For each line of the listing that holds "version", show the full line.

▬▬▬▬▬▬

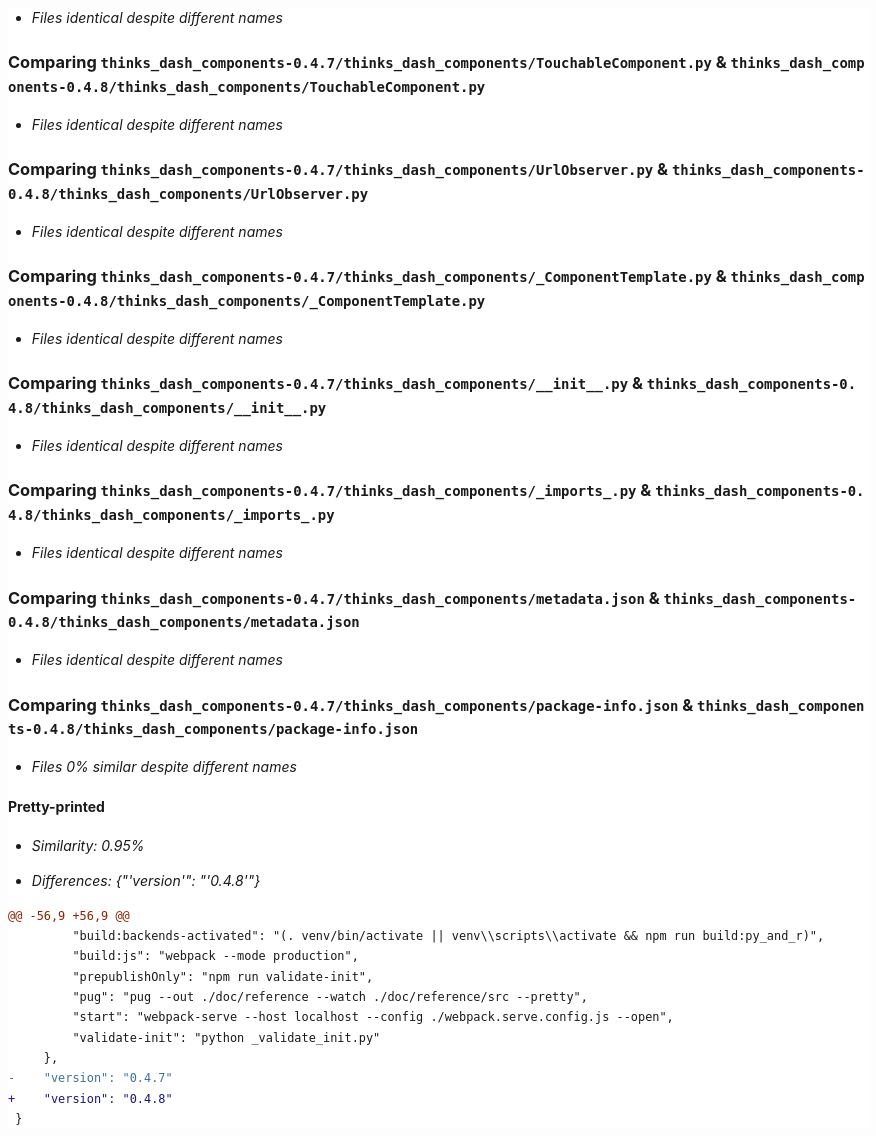  * *Files identical despite different names*

### Comparing `thinks_dash_components-0.4.7/thinks_dash_components/TouchableComponent.py` & `thinks_dash_components-0.4.8/thinks_dash_components/TouchableComponent.py`

 * *Files identical despite different names*

### Comparing `thinks_dash_components-0.4.7/thinks_dash_components/UrlObserver.py` & `thinks_dash_components-0.4.8/thinks_dash_components/UrlObserver.py`

 * *Files identical despite different names*

### Comparing `thinks_dash_components-0.4.7/thinks_dash_components/_ComponentTemplate.py` & `thinks_dash_components-0.4.8/thinks_dash_components/_ComponentTemplate.py`

 * *Files identical despite different names*

### Comparing `thinks_dash_components-0.4.7/thinks_dash_components/__init__.py` & `thinks_dash_components-0.4.8/thinks_dash_components/__init__.py`

 * *Files identical despite different names*

### Comparing `thinks_dash_components-0.4.7/thinks_dash_components/_imports_.py` & `thinks_dash_components-0.4.8/thinks_dash_components/_imports_.py`

 * *Files identical despite different names*

### Comparing `thinks_dash_components-0.4.7/thinks_dash_components/metadata.json` & `thinks_dash_components-0.4.8/thinks_dash_components/metadata.json`

 * *Files identical despite different names*

### Comparing `thinks_dash_components-0.4.7/thinks_dash_components/package-info.json` & `thinks_dash_components-0.4.8/thinks_dash_components/package-info.json`

 * *Files 0% similar despite different names*

#### Pretty-printed

 * *Similarity: 0.95%*

 * *Differences: {"'version'": "'0.4.8'"}*

```diff
@@ -56,9 +56,9 @@
         "build:backends-activated": "(. venv/bin/activate || venv\\scripts\\activate && npm run build:py_and_r)",
         "build:js": "webpack --mode production",
         "prepublishOnly": "npm run validate-init",
         "pug": "pug --out ./doc/reference --watch ./doc/reference/src --pretty",
         "start": "webpack-serve --host localhost --config ./webpack.serve.config.js --open",
         "validate-init": "python _validate_init.py"
     },
-    "version": "0.4.7"
+    "version": "0.4.8"
 }
```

▬▬▬▬▬▬

=== ANSWER SECTION ===
 * *Differences: {"'version'": "'0.4.8'"}*
-    "version": "0.4.7"
+    "version": "0.4.8"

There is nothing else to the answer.